Après les critiques sur les restrictions de la liberté de la presse en Italie, Giorgia Meloni riposte
Selon la secrétaire générale du syndicat des journalistes italiens, des médias de droite considérés proches du gouvernement italien ont accusé certains journalistes d’avoir « provoqué » la prise de position sévère de l’UE sur les restrictions de la liberté de la presse en Italie.
La tension médiatique monte en Italie. Selon la secrétaire générale du syndicat des journalistes italiens, Alessandra Costante, des médias de droite considérés proches du gouvernement italien ont accusé certains journalistes d’avoir « provoqué » la prise de position sévère de l’UE sur les restrictions de la liberté de la presse en Italie.
Alessandra Costante, la secrétaire générale du syndicat des journalistes italiens, la Fédération nationale de la presse italienne (FNSI), a commenté la lettre envoyée par la Première ministre Giorgia Meloni à la Commission européenne. Ce courrier conteste les critiques formulées à propos de la liberté de la presse dans le rapport sur l’État de droit publié le 24 juillet.
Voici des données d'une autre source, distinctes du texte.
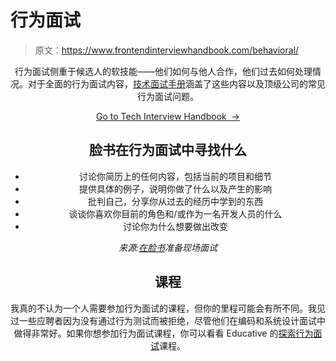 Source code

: # 行为面试

> 原文：<https://www.frontendinterviewhandbook.com/behavioral/>

<header>

行为面试侧重于候选人的软技能——他们如何与他人合作，他们过去如何处理情况。对于全面的行为面试内容，[技术面试手册](https://www.techinterviewhandbook.org/behavioral-interview/)涵盖了这些内容以及顶级公司的常见行为面试问题。

[Go to Tech Interview Handbook  →](https://www.techinterviewhandbook.org/behavioral-interview/)

## 脸书在行为面试中寻找什么[](#what-facebook-looks-for-in-behavioral-interviews "Direct link to heading")

*   讨论你简历上的任何内容，包括当前的项目和细节
*   提供具体的例子，说明你做了什么以及产生的影响
*   批判自己，分享你从过去的经历中学到的东西
*   谈谈你喜欢你目前的角色和/或作为一名开发人员的什么
*   讨论你为什么想要做出改变

*来源:[在脸书](https://www.facebook.com/careers/swe-prep-onsite)准备现场面试*

## 课程[](#courses "Direct link to heading")

我真的不认为一个人需要参加行为面试的课程，但你的里程可能会有所不同。我见过一些应聘者因为没有通过行为测试而被拒绝，尽管他们在编码和系统设计面试中做得非常好。如果你想参加行为面试课程，你可以看看 Educative 的[探索行为面试](https://www.educative.io/courses/grokking-the-behavioral-interview?aff=x23W)课程。

</header> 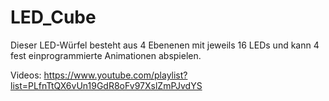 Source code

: LED_Cube
========

Dieser LED-Würfel besteht aus 4 Ebenenen mit jeweils 16 LEDs und kann 4 fest einprogrammierte Animationen abspielen.

Videos:
https://www.youtube.com/playlist?list=PLfnTtQX6vUn19GdR8oFv97XslZmPJvdYS
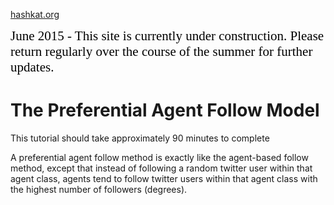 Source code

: [hashkat.org](http://hashkat.org)

<span style="color:black; font-family:Georgia; font-size:1.5em;">June 2015 - This site is currently under construction. Please return regularly over the course of the summer for further updates. </span>

# The Preferential Agent Follow Model

This tutorial should take approximately 90 minutes to complete

A preferential agent follow method is exactly like the agent-based follow method, except that instead of following a random twitter user within that agent class,
agents tend to follow twitter users within that agent class with the highest number of followers (degrees).




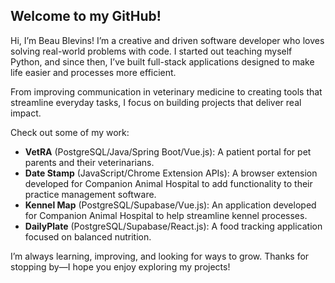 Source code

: ## Welcome to my GitHub!

Hi, I’m Beau Blevins! I’m a creative and driven software developer who loves solving real-world problems with code. I started out teaching myself Python, and since then, I’ve built full-stack applications designed to make life easier and processes more efficient.  

From improving communication in veterinary medicine to creating tools that streamline everyday tasks, I focus on building projects that deliver real impact.  

Check out some of my work:  
- **VetRA** (PostgreSQL/Java/Spring Boot/Vue.js): A patient portal for pet parents and their veterinarians.  
- **Date Stamp** (JavaScript/Chrome Extension APIs): A browser extension developed for Companion Animal Hospital to add functionality to their practice management software.  
- **Kennel Map** (PostgreSQL/Supabase/Vue.js): An application developed for Companion Animal Hospital to help streamline kennel processes.
- **DailyPlate** (PostgreSQL/Supabase/React.js): A food tracking application focused on balanced nutrition.

I’m always learning, improving, and looking for ways to grow. Thanks for stopping by—I hope you enjoy exploring my projects!
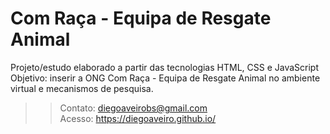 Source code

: # Com Raça - Equipa de Resgate Animal
Projeto/estudo elaborado a partir das tecnologias HTML, CSS e JavaScript <br>
Objetivo: inserir a ONG Com Raça - Equipa de Resgate Animal no ambiente virtual e mecanismos de pesquisa.
>>Contato: diegoaveirobs@gmail.com <br>
>>Acesso: https://diegoaveiro.github.io/
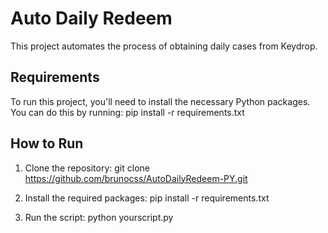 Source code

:# Auto Daily Redeem

This project automates the process of obtaining daily cases from Keydrop.

## Requirements

To run this project, you'll need to install the necessary Python packages. You can do this by running:
pip install -r requirements.txt

## How to Run

1. Clone the repository:
git clone https://github.com/brunocss/AutoDailyRedeem-PY.git

2. Install the required packages:
pip install -r requirements.txt

3. Run the script:
python yourscript.py
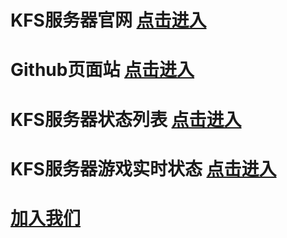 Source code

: # KFS服务器官网 [点击进入](https://mckfs.com/)

# Github页面站 [点击进入](https://page.mckfs.com/)

# KFS服务器状态列表 [点击进入](https://zt.mckfs.com/)

# KFS服务器游戏实时状态 [点击进入](https://be.mckfs.com/Status.html)

# [加入我们](https://jq.qq.com/?_wv=1027&k=1REEWvMZ)

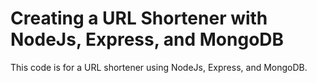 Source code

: # Creating a URL Shortener with NodeJs, Express, and MongoDB

This code is for a URL shortener using NodeJs, Express, and MongoDB.
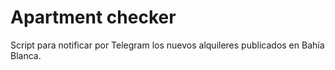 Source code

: # Apartment checker

Script para notificar por Telegram los nuevos alquileres publicados en Bahía Blanca.
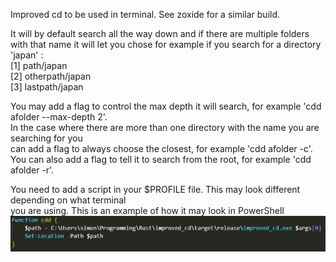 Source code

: Improved cd to be used in terminal. See zoxide for a similar build.

It will by default search all the way down and if there are multiple folders with that name it will let you chose
for example if you search for a directory 'japan' :  
[1] path/japan  
[2] otherpath/japan  
[3] lastpath/japan  
  
You may add a flag to control the max depth it will search, for example 'cdd afolder --max-depth 2'.  
In the case where there are more than one directory with the name you are searching for you  
can add a flag to always choose the closest, for example 'cdd afolder -c'.  
You can also add a flag to tell it to search from the root, for example 'cdd afolder -r'.  
  
You need to add a script in your $PROFILE file. This may look different depending on what terminal  
you are using. This is an example of how it may look in PowerShell  
![Alt text](/images/improved_cd_screenshot.jpg "Screenshot of my powershell script") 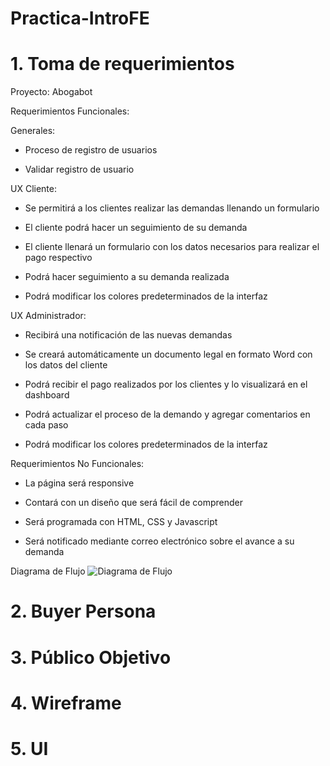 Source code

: # Practica-IntroFE

# 1. Toma de requerimientos

Proyecto: Abogabot

Requerimientos Funcionales:

Generales:
  
* Proceso de registro de usuarios 

* Validar registro de usuario

 UX Cliente:

* Se permitirá a los clientes realizar las demandas llenando un formulario

* El cliente podrá hacer un seguimiento de su demanda

* El cliente llenará un formulario con los datos necesarios para realizar el pago respectivo

* Podrá hacer seguimiento a su demanda realizada

* Podrá modificar los colores predeterminados de la interfaz

UX Administrador:

* Recibirá una notificación de las nuevas demandas 

* Se creará automáticamente un documento legal en formato Word con los datos del cliente

* Podrá recibir el pago realizados por los clientes y lo visualizará en el dashboard

* Podrá actualizar el proceso de la demando y agregar comentarios en cada paso

* Podrá modificar los colores predeterminados de la interfaz

Requerimientos No Funcionales:

*	La página será responsive

*	Contará con un diseño que será fácil de comprender

*	Será programada con HTML, CSS y Javascript

*	Será notificado mediante correo electrónico sobre el avance a su demanda

Diagrama de Flujo
![Diagrama de Flujo](https://user-images.githubusercontent.com/103296574/194772690-bcca5fb3-aaed-4513-9f15-5c251439c0a9.jpeg)


# 2. Buyer Persona



# 3. Público Objetivo


# 4. Wireframe


# 5. UI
Certains journaux jugés proches du gouvernement ont publié les noms des journalistes qui ont contribué au rapport Media Freedom Rapid Response (MFRR) financé par l’UE et cité dans le rapport sur l’État de droit.
« La campagne de presse orchestrée contre certains journalistes accusés d’avoir “provoqué” la position sévère de l’UE sur la restriction de la liberté de la presse en Italie est scandaleuse », a déclaré la secrétaire de la FNSI.
Pour Alessandra Costante, « publier des noms, c’est désigner des collègues comme cibles. Nous saurons à qui incombe la responsabilité s’il leur arrive quelque chose ».
Selon elle, une telle campagne, « souligne, s’il était encore nécessaire de le faire, comment les journalistes qui ne sont pas alignés sur la politique du gouvernement sont désignés au public comme des ennemis : une action d’intimidation évidente et contraire à la liberté de la presse ».
La FNSI a contribué au rapport avec d’autres parties prenantes.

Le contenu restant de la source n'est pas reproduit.